Scan the lines below; pull out those with "rešitve".
::: Source information :::
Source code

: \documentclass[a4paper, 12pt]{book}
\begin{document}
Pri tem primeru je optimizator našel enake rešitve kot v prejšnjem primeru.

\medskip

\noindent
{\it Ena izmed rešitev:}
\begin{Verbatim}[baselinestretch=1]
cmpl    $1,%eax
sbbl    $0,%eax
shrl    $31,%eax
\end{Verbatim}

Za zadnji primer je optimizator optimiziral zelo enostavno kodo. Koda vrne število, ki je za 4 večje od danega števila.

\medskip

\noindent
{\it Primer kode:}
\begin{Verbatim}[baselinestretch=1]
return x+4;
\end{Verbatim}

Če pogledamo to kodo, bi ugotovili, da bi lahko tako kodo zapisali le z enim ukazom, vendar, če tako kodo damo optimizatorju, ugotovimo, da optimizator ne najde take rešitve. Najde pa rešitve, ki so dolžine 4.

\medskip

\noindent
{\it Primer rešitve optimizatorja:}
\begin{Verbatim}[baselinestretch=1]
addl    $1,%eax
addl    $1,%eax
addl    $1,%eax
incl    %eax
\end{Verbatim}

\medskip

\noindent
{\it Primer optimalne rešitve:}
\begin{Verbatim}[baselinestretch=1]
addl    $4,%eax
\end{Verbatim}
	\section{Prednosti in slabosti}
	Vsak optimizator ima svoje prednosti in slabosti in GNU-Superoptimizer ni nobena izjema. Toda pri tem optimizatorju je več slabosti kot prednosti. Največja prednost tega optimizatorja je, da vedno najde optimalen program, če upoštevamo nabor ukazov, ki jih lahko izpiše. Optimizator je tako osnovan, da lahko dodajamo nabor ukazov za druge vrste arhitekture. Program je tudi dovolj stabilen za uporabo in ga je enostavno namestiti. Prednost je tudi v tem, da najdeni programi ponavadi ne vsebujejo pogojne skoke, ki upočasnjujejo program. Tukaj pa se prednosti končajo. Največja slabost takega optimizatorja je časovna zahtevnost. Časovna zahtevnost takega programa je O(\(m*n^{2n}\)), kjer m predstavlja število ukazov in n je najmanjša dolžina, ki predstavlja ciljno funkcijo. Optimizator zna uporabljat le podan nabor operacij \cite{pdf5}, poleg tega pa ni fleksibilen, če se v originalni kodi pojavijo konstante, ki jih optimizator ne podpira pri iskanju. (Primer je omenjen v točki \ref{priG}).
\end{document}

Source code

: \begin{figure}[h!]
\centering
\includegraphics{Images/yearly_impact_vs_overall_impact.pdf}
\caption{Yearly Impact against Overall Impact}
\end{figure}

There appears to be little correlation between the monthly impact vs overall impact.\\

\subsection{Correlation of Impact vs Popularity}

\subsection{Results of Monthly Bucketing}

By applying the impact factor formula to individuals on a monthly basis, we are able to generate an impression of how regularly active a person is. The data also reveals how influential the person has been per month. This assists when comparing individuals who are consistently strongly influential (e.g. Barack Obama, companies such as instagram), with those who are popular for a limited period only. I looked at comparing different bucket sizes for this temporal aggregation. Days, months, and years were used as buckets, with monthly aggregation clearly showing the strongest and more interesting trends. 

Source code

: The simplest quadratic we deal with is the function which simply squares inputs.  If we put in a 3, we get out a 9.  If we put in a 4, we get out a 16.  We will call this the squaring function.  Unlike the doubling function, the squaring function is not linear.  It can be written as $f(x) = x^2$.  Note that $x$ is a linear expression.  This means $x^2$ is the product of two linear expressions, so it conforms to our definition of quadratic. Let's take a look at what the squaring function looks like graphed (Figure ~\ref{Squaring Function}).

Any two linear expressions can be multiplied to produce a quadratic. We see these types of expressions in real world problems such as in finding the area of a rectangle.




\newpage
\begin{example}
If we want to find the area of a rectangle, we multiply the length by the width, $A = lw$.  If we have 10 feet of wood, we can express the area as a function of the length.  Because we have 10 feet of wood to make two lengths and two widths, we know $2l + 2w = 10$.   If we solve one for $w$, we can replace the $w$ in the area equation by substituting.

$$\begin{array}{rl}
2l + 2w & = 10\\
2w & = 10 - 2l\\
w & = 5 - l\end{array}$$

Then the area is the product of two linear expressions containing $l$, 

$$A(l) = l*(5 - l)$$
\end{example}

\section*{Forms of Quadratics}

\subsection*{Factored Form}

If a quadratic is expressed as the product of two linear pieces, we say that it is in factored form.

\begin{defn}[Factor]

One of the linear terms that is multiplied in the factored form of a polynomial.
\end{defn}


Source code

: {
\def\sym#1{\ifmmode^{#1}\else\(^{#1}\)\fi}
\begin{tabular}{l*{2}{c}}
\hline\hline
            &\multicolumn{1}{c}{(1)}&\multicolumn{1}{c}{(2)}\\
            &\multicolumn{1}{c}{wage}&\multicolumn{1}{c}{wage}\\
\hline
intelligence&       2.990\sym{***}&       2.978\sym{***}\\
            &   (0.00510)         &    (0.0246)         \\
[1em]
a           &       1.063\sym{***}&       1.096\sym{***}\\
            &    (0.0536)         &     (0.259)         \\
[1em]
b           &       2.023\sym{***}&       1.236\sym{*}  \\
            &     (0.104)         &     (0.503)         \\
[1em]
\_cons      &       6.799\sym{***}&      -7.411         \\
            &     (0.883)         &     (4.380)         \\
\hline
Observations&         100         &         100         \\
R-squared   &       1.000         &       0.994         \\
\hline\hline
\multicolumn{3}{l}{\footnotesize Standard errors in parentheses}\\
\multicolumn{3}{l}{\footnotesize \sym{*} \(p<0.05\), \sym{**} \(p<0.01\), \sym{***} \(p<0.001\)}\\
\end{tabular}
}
:::
• **Reply**
Pri tem primeru je optimizator našel enake rešitve kot v prejšnjem primeru.
Če pogledamo to kodo, bi ugotovili, da bi lahko tako kodo zapisali le z enim ukazom, vendar, če tako kodo damo optimizatorju, ugotovimo, da optimizator ne najde take rešitve. Najde pa rešitve, ki so dolžine 4.
{\it Primer rešitve optimizatorja:}
{\it Primer optimalne rešitve:}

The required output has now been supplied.